Corn or maize is as important to American history as any war or treaty. Its contribution was and still is vital for the American table.It is the best example of Indigenous love of the land and the sense of community shared with the early European settlers.
Pete Wells who usually writes the restaurant review for the Wednesday New York Times Food section penned this thoughtful and informative piece for today's section. Corn has been part of the North American diet for nine thousand years.It started in the Balsas River Valley south of Mexico City. It began as teosinte a kernal with a hard, inedible cover. Thanks to genetic mutations the kernels became softer and corn as we know it now was born. The plants traveled around the Western Hemisphere, even winding up in the Caribbean.The Hopi Indians of Arizona planted it a foot below the surface of high winter valleys in order to catch the meltwater , originally snow , that seeps into the ground. A fast growing grain was grown by the Mi'kmaq of Quebec and Maine.It was the Gaspe strain that ripens after only forty-five days of planting. Gaspe corn is still grown in Vermont with the help of Tony Van Winkle an anthropologist who teaches sustainable food systems in Greensboro North Carolina ans Vermont tribe Nulhegen band of the Coosuk Abenaki nation.
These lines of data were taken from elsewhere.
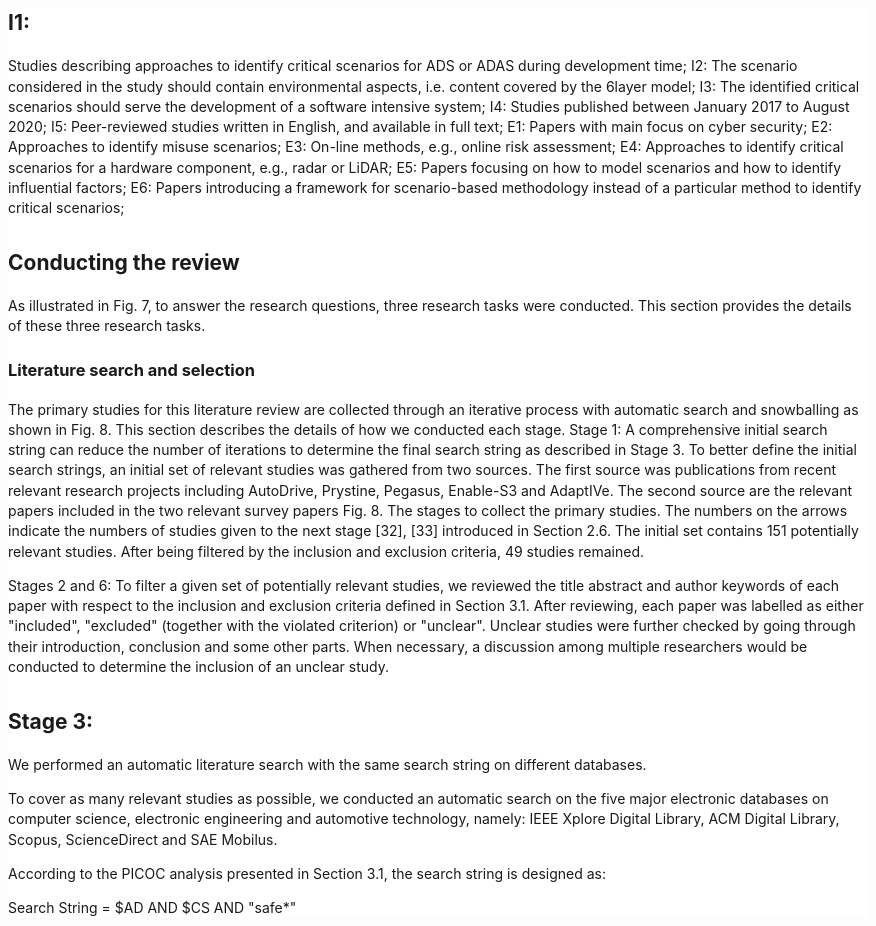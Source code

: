 ## I1:

Studies describing approaches to identify critical scenarios for ADS or ADAS during development time; I2: The scenario considered in the study should contain environmental aspects, i.e. content covered by the 6layer model; I3: The identified critical scenarios should serve the development of a software intensive system; I4: Studies published between January 2017 to August 2020; I5: Peer-reviewed studies written in English, and available in full text; E1: Papers with main focus on cyber security; E2: Approaches to identify misuse scenarios; E3: On-line methods, e.g., online risk assessment; E4: Approaches to identify critical scenarios for a hardware component, e.g., radar or LiDAR; E5: Papers focusing on how to model scenarios and how to identify influential factors; E6: Papers introducing a framework for scenario-based methodology instead of a particular method to identify critical scenarios;


## Conducting the review

As illustrated in Fig. 7, to answer the research questions, three research tasks were conducted. This section provides the details of these three research tasks.


### Literature search and selection

The primary studies for this literature review are collected through an iterative process with automatic search and snowballing as shown in Fig. 8. This section describes the details of how we conducted each stage. Stage 1: A comprehensive initial search string can reduce the number of iterations to determine the final search string as described in Stage 3. To better define the initial search strings, an initial set of relevant studies was gathered from two sources. The first source was publications from recent relevant research projects including AutoDrive, Prystine, Pegasus, Enable-S3 and AdaptIVe. The second source are the relevant papers included in the two relevant survey papers  Fig. 8. The stages to collect the primary studies. The numbers on the arrows indicate the numbers of studies given to the next stage [32], [33] introduced in Section 2.6. The initial set contains 151 potentially relevant studies. After being filtered by the inclusion and exclusion criteria, 49 studies remained.

Stages 2 and 6: To filter a given set of potentially relevant studies, we reviewed the title abstract and author keywords of each paper with respect to the inclusion and exclusion criteria defined in Section 3.1. After reviewing, each paper was labelled as either "included", "excluded" (together with the violated criterion) or "unclear". Unclear studies were further checked by going through their introduction, conclusion and some other parts. When necessary, a discussion among multiple researchers would be conducted to determine the inclusion of an unclear study.


## Stage 3:

We performed an automatic literature search with the same search string on different databases.

To cover as many relevant studies as possible, we conducted an automatic search on the five major electronic databases on computer science, electronic engineering and automotive technology, namely: IEEE Xplore Digital Library, ACM Digital Library, Scopus, ScienceDirect and SAE Mobilus.

According to the PICOC analysis presented in Section 3.1, the search string is designed as:

Search String = $AD AND $CS AND "safe*"
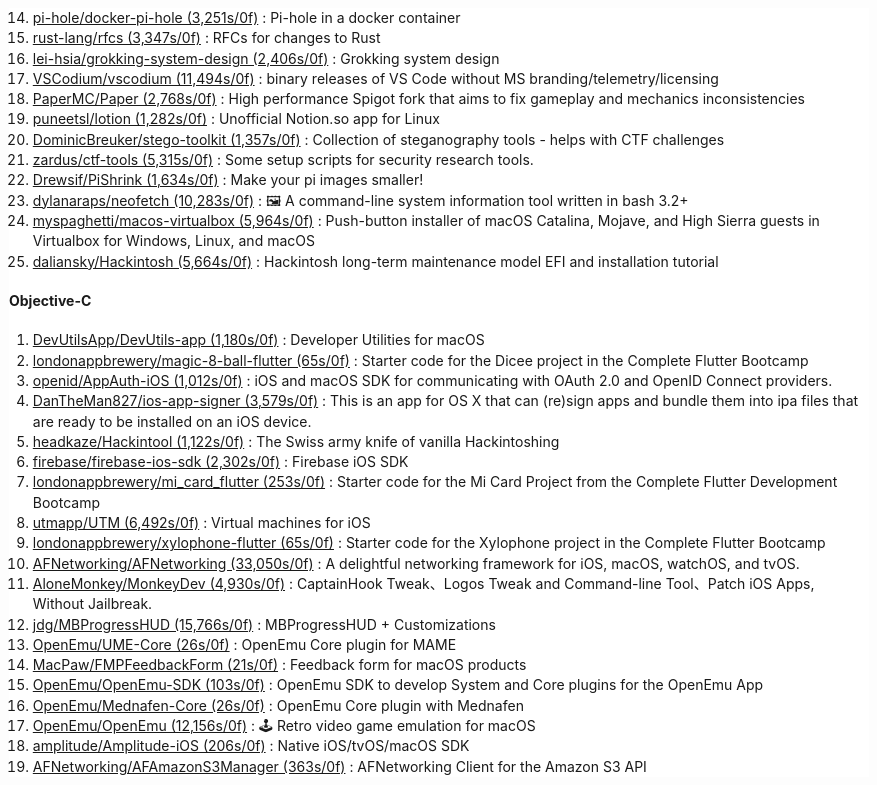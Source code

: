 14. [pi-hole/docker-pi-hole (3,251s/0f)](https://github.com/pi-hole/docker-pi-hole) : Pi-hole in a docker container
15. [rust-lang/rfcs (3,347s/0f)](https://github.com/rust-lang/rfcs) : RFCs for changes to Rust
16. [lei-hsia/grokking-system-design (2,406s/0f)](https://github.com/lei-hsia/grokking-system-design) : Grokking system design
17. [VSCodium/vscodium (11,494s/0f)](https://github.com/VSCodium/vscodium) : binary releases of VS Code without MS branding/telemetry/licensing
18. [PaperMC/Paper (2,768s/0f)](https://github.com/PaperMC/Paper) : High performance Spigot fork that aims to fix gameplay and mechanics inconsistencies
19. [puneetsl/lotion (1,282s/0f)](https://github.com/puneetsl/lotion) : Unofficial Notion.so app for Linux
20. [DominicBreuker/stego-toolkit (1,357s/0f)](https://github.com/DominicBreuker/stego-toolkit) : Collection of steganography tools - helps with CTF challenges
21. [zardus/ctf-tools (5,315s/0f)](https://github.com/zardus/ctf-tools) : Some setup scripts for security research tools.
22. [Drewsif/PiShrink (1,634s/0f)](https://github.com/Drewsif/PiShrink) : Make your pi images smaller!
23. [dylanaraps/neofetch (10,283s/0f)](https://github.com/dylanaraps/neofetch) : 🖼️ A command-line system information tool written in bash 3.2+
24. [myspaghetti/macos-virtualbox (5,964s/0f)](https://github.com/myspaghetti/macos-virtualbox) : Push-button installer of macOS Catalina, Mojave, and High Sierra guests in Virtualbox for Windows, Linux, and macOS
25. [daliansky/Hackintosh (5,664s/0f)](https://github.com/daliansky/Hackintosh) : Hackintosh long-term maintenance model EFI and installation tutorial

#### Objective-C
1. [DevUtilsApp/DevUtils-app (1,180s/0f)](https://github.com/DevUtilsApp/DevUtils-app) : Developer Utilities for macOS
2. [londonappbrewery/magic-8-ball-flutter (65s/0f)](https://github.com/londonappbrewery/magic-8-ball-flutter) : Starter code for the Dicee project in the Complete Flutter Bootcamp
3. [openid/AppAuth-iOS (1,012s/0f)](https://github.com/openid/AppAuth-iOS) : iOS and macOS SDK for communicating with OAuth 2.0 and OpenID Connect providers.
4. [DanTheMan827/ios-app-signer (3,579s/0f)](https://github.com/DanTheMan827/ios-app-signer) : This is an app for OS X that can (re)sign apps and bundle them into ipa files that are ready to be installed on an iOS device.
5. [headkaze/Hackintool (1,122s/0f)](https://github.com/headkaze/Hackintool) : The Swiss army knife of vanilla Hackintoshing
6. [firebase/firebase-ios-sdk (2,302s/0f)](https://github.com/firebase/firebase-ios-sdk) : Firebase iOS SDK
7. [londonappbrewery/mi_card_flutter (253s/0f)](https://github.com/londonappbrewery/mi_card_flutter) : Starter code for the Mi Card Project from the Complete Flutter Development Bootcamp
8. [utmapp/UTM (6,492s/0f)](https://github.com/utmapp/UTM) : Virtual machines for iOS
9. [londonappbrewery/xylophone-flutter (65s/0f)](https://github.com/londonappbrewery/xylophone-flutter) : Starter code for the Xylophone project in the Complete Flutter Bootcamp
10. [AFNetworking/AFNetworking (33,050s/0f)](https://github.com/AFNetworking/AFNetworking) : A delightful networking framework for iOS, macOS, watchOS, and tvOS.
11. [AloneMonkey/MonkeyDev (4,930s/0f)](https://github.com/AloneMonkey/MonkeyDev) : CaptainHook Tweak、Logos Tweak and Command-line Tool、Patch iOS Apps, Without Jailbreak.
12. [jdg/MBProgressHUD (15,766s/0f)](https://github.com/jdg/MBProgressHUD) : MBProgressHUD + Customizations
13. [OpenEmu/UME-Core (26s/0f)](https://github.com/OpenEmu/UME-Core) : OpenEmu Core plugin for MAME
14. [MacPaw/FMPFeedbackForm (21s/0f)](https://github.com/MacPaw/FMPFeedbackForm) : Feedback form for macOS products
15. [OpenEmu/OpenEmu-SDK (103s/0f)](https://github.com/OpenEmu/OpenEmu-SDK) : OpenEmu SDK to develop System and Core plugins for the OpenEmu App
16. [OpenEmu/Mednafen-Core (26s/0f)](https://github.com/OpenEmu/Mednafen-Core) : OpenEmu Core plugin with Mednafen
17. [OpenEmu/OpenEmu (12,156s/0f)](https://github.com/OpenEmu/OpenEmu) : 🕹 Retro video game emulation for macOS
18. [amplitude/Amplitude-iOS (206s/0f)](https://github.com/amplitude/Amplitude-iOS) : Native iOS/tvOS/macOS SDK
19. [AFNetworking/AFAmazonS3Manager (363s/0f)](https://github.com/AFNetworking/AFAmazonS3Manager) : AFNetworking Client for the Amazon S3 API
Yet it is the Wampanoag nation of Massachusetts that has the most important connection to corn. They showed the Plymouth Colony settlers how to plant corn after their wheat crop failed. The Pilgrims were on the brink of starvation when they were introduced to the bright red kernels of a strain called King Phillip's corn.It is still eaten today , although not as much as another heirloom strain called dent corn. Dent corn is still on our tables in the form of cornbread and muffins along with being crumbled in dressings and stuffings. It's steamed with molasses and eggs to create Indian pudding, a kind of custard first made by the colonists who first called ground corn Indian meal. Some strains were lost as the Indigenous were either slaughtered or moved to different parts of the country. There is one strains that stayed, thanks to the Davis Farm in Stonington Connecticut. The family obtained kernels in 1654 from a local tribe when their chief Uncas gave the kernels to Hartford CT founder Thomas Stanton. A few Indigenous women are planting heirloom seeds as their ancestors have done, hoping to bring back the corn their ancestors ate.
Corn is one of the most vital crop in the history of North America.It sustained the Indigenous for millennia . It also was a life line for the early settlers of Plymouth. It was ans still is the backbone of American cooking.